Normality Testing and Distribution Diagnostics
DAgostino Pearson Test is an omnibus normality test that combines skewness and kurtosis into one K2 statistic. In this guide, the test is used to check whether G3 final grades from student-por.csv follow a normal distribution. The article explains the formula, hypotheses, K2 statistic, chi-square p-value, R workflow, Python workflow, SPSS verification, Excel method, chart interpretation and verified student performance results.
Google AdSense top placement reserved here
Quick Answer: DAgostino Pearson Test Result
A DAgostino Pearson Test was conducted to evaluate whether G3 final grades follow a normal distribution. The verified result was K2 = 114.2048, with p = 1.587642e-25. The skewness was -0.9108 and the excess kurtosis was 2.6821. Since p < 0.05, the analysis rejects normality for G3 final grades.

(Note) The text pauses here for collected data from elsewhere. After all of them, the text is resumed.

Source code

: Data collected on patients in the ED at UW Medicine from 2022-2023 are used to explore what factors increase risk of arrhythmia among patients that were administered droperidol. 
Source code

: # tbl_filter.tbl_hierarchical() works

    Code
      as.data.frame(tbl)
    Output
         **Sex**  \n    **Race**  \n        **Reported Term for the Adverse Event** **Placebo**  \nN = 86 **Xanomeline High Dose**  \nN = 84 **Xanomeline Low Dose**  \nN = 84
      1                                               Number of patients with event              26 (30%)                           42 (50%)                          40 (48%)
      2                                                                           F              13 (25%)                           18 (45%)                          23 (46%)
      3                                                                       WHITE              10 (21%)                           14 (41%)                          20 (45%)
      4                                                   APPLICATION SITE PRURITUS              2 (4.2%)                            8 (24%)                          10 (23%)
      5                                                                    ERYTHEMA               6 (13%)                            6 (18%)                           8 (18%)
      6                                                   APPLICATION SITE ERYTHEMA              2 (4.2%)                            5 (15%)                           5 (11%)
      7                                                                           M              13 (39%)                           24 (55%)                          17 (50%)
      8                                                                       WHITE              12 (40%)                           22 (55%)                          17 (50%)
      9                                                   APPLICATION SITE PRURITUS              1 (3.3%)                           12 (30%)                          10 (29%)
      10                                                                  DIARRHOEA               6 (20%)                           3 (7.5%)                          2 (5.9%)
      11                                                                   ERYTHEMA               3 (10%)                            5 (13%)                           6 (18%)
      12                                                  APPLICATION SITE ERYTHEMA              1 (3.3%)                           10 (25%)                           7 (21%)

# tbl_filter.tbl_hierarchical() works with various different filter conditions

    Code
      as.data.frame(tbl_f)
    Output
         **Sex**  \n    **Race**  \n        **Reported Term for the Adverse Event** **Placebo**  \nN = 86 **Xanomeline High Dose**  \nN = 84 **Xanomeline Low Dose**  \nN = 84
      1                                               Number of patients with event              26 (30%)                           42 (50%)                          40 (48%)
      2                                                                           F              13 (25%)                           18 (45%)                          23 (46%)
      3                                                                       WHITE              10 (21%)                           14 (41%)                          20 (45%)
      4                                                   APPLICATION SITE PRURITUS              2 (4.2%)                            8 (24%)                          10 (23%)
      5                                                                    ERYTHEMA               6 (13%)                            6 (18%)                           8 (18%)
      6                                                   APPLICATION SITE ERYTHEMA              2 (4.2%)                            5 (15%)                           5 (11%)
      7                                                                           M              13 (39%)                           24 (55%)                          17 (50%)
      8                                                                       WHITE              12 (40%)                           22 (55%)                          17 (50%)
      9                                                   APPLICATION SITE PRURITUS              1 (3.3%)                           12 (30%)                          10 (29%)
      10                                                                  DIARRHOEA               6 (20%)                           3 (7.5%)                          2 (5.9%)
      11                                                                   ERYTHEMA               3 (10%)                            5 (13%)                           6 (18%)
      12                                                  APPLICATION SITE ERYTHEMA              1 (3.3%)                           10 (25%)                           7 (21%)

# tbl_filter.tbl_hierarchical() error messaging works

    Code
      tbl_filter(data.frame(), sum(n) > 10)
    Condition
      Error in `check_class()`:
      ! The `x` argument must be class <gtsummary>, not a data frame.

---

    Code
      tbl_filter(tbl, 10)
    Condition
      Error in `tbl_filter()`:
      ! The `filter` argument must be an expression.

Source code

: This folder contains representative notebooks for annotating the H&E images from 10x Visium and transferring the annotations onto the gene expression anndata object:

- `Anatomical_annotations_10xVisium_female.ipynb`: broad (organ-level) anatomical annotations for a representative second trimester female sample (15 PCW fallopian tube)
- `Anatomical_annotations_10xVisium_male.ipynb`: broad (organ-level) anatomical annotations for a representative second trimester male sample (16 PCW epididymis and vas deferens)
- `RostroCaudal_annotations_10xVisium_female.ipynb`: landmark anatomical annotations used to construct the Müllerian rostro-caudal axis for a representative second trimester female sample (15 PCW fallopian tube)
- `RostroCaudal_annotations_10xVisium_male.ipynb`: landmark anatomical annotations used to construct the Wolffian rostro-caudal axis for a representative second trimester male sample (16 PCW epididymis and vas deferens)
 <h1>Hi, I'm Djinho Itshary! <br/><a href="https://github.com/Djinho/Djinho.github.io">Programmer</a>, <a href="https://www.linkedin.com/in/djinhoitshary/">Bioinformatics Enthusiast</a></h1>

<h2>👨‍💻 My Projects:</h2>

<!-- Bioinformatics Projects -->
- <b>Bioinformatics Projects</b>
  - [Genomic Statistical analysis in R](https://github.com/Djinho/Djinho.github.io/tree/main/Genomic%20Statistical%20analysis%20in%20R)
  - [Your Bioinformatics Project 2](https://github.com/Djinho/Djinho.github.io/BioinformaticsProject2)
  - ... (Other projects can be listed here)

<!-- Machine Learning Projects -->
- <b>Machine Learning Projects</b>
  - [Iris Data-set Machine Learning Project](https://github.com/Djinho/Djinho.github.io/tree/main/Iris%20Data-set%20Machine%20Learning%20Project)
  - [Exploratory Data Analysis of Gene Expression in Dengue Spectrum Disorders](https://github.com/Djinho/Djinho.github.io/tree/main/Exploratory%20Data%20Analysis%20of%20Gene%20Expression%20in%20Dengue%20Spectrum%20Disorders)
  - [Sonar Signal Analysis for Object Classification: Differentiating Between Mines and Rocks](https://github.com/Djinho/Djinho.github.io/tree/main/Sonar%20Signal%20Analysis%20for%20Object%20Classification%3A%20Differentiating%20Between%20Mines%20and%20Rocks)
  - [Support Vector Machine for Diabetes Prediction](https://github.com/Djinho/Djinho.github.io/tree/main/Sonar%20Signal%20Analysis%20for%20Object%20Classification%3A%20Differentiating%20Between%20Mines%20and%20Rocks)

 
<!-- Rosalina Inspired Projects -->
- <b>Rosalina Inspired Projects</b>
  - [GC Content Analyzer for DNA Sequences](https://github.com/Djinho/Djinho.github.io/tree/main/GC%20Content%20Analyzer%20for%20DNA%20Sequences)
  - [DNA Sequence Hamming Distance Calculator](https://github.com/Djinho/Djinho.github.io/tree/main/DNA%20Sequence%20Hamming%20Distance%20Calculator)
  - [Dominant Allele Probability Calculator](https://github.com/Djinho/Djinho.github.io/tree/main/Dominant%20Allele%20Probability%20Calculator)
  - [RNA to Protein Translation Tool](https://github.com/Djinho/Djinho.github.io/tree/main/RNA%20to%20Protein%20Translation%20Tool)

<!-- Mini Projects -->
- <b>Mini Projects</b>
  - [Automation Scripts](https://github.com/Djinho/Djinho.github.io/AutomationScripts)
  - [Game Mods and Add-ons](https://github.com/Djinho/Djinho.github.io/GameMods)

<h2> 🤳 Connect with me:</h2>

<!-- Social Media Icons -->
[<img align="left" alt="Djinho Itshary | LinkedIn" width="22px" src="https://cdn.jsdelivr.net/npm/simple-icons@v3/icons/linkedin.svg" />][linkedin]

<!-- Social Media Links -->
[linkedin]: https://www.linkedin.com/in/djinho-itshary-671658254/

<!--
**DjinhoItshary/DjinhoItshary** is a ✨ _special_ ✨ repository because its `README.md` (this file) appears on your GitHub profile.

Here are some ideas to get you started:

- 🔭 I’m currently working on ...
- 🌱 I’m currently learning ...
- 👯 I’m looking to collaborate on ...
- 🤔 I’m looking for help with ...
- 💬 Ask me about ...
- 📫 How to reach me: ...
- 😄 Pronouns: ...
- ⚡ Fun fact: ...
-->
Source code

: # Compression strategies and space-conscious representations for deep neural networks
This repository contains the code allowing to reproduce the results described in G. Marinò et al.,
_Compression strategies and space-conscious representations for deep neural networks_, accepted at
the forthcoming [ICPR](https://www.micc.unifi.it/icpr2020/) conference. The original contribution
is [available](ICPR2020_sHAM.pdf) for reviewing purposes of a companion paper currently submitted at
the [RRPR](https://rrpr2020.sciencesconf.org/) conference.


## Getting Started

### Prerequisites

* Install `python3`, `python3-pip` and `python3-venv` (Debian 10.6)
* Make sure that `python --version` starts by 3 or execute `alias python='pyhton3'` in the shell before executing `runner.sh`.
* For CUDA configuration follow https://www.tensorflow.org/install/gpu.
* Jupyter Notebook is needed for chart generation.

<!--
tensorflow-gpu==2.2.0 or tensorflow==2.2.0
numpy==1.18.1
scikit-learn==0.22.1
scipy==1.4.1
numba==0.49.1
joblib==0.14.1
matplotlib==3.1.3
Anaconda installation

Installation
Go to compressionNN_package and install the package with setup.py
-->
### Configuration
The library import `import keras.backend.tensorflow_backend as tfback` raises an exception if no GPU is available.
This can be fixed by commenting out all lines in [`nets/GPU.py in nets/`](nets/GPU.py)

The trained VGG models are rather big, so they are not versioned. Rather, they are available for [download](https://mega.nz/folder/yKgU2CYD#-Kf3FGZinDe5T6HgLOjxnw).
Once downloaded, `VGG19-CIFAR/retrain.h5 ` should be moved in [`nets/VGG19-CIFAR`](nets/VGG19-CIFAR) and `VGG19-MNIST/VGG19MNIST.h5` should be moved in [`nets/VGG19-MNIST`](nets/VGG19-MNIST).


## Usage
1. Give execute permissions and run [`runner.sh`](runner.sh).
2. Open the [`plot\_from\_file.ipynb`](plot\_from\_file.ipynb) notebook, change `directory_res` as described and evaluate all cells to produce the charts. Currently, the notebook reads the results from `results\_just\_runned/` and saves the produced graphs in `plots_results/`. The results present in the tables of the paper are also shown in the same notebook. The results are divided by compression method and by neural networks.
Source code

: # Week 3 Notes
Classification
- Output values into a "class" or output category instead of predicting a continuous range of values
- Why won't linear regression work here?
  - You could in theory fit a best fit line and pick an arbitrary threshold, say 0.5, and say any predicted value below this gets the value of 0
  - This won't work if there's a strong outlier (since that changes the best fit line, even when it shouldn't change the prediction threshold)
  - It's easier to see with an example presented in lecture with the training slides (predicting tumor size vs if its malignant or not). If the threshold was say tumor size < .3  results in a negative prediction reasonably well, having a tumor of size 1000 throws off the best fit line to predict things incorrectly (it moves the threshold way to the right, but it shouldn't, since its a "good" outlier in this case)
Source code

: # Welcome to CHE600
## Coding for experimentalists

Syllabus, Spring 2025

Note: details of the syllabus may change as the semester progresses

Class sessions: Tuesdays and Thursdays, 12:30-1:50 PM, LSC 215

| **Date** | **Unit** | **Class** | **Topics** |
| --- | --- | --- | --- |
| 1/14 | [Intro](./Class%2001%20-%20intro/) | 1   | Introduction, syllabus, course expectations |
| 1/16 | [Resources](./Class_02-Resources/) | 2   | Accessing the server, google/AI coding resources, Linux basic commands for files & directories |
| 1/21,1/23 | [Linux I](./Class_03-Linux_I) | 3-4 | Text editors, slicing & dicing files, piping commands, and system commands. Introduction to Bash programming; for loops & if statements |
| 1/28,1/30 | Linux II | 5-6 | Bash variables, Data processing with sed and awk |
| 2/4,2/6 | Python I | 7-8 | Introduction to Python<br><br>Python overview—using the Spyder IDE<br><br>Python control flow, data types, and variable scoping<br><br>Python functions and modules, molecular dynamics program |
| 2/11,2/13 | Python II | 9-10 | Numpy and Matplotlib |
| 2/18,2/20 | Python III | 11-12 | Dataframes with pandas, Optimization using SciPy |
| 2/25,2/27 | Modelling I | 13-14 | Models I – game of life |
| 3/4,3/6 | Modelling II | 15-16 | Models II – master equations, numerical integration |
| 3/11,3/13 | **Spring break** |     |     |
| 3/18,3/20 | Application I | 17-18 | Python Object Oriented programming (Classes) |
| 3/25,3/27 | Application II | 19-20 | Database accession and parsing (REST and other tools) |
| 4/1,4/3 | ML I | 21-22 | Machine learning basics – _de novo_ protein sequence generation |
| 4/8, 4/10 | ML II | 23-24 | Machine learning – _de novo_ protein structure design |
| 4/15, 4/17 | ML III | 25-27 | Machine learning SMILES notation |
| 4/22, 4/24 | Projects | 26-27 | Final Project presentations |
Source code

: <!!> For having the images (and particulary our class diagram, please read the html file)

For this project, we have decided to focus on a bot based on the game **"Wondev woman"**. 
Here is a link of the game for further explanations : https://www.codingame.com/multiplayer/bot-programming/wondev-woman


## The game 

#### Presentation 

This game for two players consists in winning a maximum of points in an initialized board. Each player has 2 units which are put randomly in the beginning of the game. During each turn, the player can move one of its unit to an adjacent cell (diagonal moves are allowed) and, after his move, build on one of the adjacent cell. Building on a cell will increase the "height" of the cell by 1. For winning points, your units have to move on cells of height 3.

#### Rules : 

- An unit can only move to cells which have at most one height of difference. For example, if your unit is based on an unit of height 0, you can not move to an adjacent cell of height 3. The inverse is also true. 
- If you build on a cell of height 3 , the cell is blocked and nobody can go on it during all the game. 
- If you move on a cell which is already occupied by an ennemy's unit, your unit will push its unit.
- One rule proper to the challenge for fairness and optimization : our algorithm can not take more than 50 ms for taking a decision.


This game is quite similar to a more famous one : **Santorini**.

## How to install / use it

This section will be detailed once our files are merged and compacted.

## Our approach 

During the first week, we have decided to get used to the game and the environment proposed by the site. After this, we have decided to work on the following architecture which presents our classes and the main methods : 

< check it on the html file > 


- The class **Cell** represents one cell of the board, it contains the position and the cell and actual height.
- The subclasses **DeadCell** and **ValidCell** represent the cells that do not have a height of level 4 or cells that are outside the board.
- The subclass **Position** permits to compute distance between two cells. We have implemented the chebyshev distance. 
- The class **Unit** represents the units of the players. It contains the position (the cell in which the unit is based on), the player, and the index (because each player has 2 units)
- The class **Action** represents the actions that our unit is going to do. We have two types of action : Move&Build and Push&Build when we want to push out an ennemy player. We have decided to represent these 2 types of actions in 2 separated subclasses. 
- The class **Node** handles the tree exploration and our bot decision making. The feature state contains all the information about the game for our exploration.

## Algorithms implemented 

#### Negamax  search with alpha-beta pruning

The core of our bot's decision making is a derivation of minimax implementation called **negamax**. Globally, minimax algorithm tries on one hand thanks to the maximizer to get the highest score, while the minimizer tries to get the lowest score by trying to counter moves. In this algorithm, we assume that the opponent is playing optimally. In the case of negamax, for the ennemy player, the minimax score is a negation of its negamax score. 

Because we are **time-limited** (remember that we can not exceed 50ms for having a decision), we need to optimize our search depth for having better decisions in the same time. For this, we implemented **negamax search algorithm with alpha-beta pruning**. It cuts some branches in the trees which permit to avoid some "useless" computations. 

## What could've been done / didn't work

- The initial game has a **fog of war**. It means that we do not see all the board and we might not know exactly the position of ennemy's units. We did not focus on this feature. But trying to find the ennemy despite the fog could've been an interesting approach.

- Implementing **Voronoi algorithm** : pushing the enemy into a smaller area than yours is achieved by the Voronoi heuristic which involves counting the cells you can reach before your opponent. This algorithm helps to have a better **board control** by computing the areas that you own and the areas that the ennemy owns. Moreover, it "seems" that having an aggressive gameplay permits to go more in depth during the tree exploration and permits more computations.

DAgostino Pearson Test Overview
The test checks normality by looking at two important features of a distribution: skewness and kurtosis. Skewness tells whether a distribution leans left or right. Kurtosis tells whether the distribution has unusually heavy tails or a sharper/flatter shape compared with a normal distribution.
The method transforms skewness and kurtosis into two approximately standard normal z-scores. These two z-scores are then squared and added to create the K2 statistic. Under the null hypothesis of normality, K2 is compared with a chi-square distribution with 2 degrees of freedom.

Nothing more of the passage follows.